下朝之後,姜遠晗跟在溫清竹身後,滿心疑惑。
溫清竹斜眼睨著他:「要問就問。」
「姐姐怎麼不選崔秀山?按照情況來說,這是個給崔家的機會,反倒是傅瑜,我本來就是要重用他的。」
溫清竹笑著道:「既然要重用,自然越早越好,崔秀山畢竟不是崔家人,這次若是他擺在丞相的位置,怕真是要被人吃干抹淨,反倒對崔家不好,還害了他,要知道,崔秀山先前可是雷家的人。」
「對哦!」姜遠晗恍然大悟,不禁一拍腦門。
他興致勃勃的解釋:「姐姐的意思是,崔家現在積弱難反,傅家好歹還有傅經他們在,崔家卻是只有崔立在。」
「其實我還有個考慮,那就是崔秀山的婚事還沒解決,他的婚姻要是被人利用,那我真是對不起崔老。」
溫清竹想到昨日的事情,怕是崔秀山的心情要低落很久。
這消息很快傳出了京城,到了裴家裴煜的耳朵里。
他一身常服,坐在庭院裡,輕抿香茗,好不愜意。
聽完下屬的來報,臉上還是沒什麼變化,揮揮手讓他們都下去。
幾個心腹你看看我,我看看你,最後還是告退離開。
等他們一走,裴芷萱才從屋裡出來。
她提著新茶壺過來,給裴煜換了一杯茶:「祖父打算怎麼辦?」
裴煜抬頭看著陰沉的天,悠悠的道:「她沒選崔秀山,讓我有點意外,不過這樣也好,你這邊的事情也該去辦了。」
他轉頭看向裴芷萱,眼神幽深。
裴芷萱放下茶壺,坐在裴煜對面:「祖父這麼不放心裴奕嗎?他怎麼也是裴家人,總不至於真的對祖父怎麼樣吧?」
「萱兒什麼時候這麼天真了?」裴煜眸中帶笑,聲音溫和。
可落在裴芷萱耳朵里,讓她立刻緊張起來,瞬間擺出一副乖巧的模樣:「祖父說的是。」
看她不肯坦白,裴煜臉上動了怒氣,忽的派了老爺椅把手:「芷萱年歲到了,的確是該考慮自己的終身大事。」
這話一出,裴芷萱才抬起頭來,神情堅持:「崔立不好嗎?崔秀山總歸是外人。」
裴煜看她敢反抗自己,臉上反而有些喜意:「不是崔立不好,是他難當大任,何況那崔老頭搞出個崔秀山,無非就是想接著雷家的力量來保護崔立,這小子做了幾年軍醫,真是越發的軟骨頭!我看不上,更何況你不是喜歡那蘇活嗎?難道一移情別戀了?」
提到蘇活,裴芷萱的臉白了白,但終究還是克制住了自己:「以前是,但蘇活已經娶了周怡,我不會再奢求什麼,再說了,從以前到現在,祖父不是一直看不上他嗎?」
「我倒是看得他,曾經也透露過讓他娶你,可惜這小子不識好歹,說他配不上你,分明就是瞧不上你!」裴煜端起茶杯,提到了一件往事。

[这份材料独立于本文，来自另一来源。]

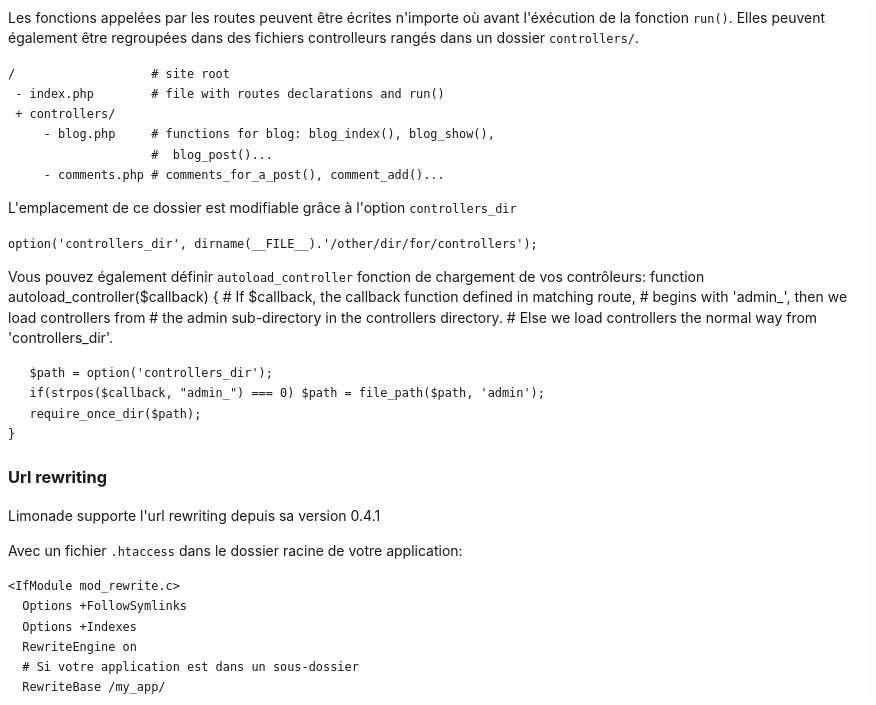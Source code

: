 
Les fonctions appelées par les routes peuvent être écrites n'importe où avant l'éxécution de la fonction `run()`. Elles peuvent également être regroupées dans des fichiers controlleurs rangés dans un dossier `controllers/`.

    /                   # site root
     - index.php        # file with routes declarations and run()
     + controllers/
         - blog.php     # functions for blog: blog_index(), blog_show(),
                        #  blog_post()...
         - comments.php # comments_for_a_post(), comment_add()...



L'emplacement de ce dossier est modifiable grâce à l'option `controllers_dir`

    option('controllers_dir', dirname(__FILE__).'/other/dir/for/controllers');
    

Vous pouvez également définir `autoload_controller` fonction de chargement de vos contrôleurs:
    function autoload_controller($callback) 
    { 
       # If $callback, the callback function defined in matching route, 
       # begins with 'admin_', then we load controllers from
       # the admin sub-directory in the controllers directory.
       # Else we load controllers the normal way from 'controllers_dir'.
       
       $path = option('controllers_dir'); 
       if(strpos($callback, "admin_") === 0) $path = file_path($path, 'admin'); 
       require_once_dir($path); 
    }

### Url rewriting ###

Limonade supporte l'url rewriting depuis sa version 0.4.1

Avec un fichier `.htaccess` dans le dossier racine de votre application:

    <IfModule mod_rewrite.c>
      Options +FollowSymlinks
      Options +Indexes
      RewriteEngine on
      # Si votre application est dans un sous-dossier
      RewriteBase /my_app/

這話一出,裴芷萱一僵,無數的話堵在心頭不知道說什麼好。
裴煜喝了一口茶,放下杯子,拿了蒲扇輕輕的搖著:「你是我最疼愛的孫女,我撇除偏見把希望放在你身上,自然是要給你考慮的。」
「祖父。」裴芷萱的眼睛當即紅了。
裴煜卻皺眉:「不要做出這軟弱的樣子!我是你祖父,自然會為你考慮,我讓你去西北,不單單是讓你鉗制裴奕,你找的那個老頭算命,算得什麼命格,我也是知道的。」
裴芷萱心裡激動不已,但她只能拼命憋住。
因為她知道祖父不喜歡她哭,認為這是軟弱。
「去吧去吧,京城的事情,我會處理好的,不是還有個裴東籬在嗎。」裴煜揮了揮手,轉頭看向皇宮的方向。
連心身上有食屍蟲的問題,溫清竹也該開始動手調查了吧。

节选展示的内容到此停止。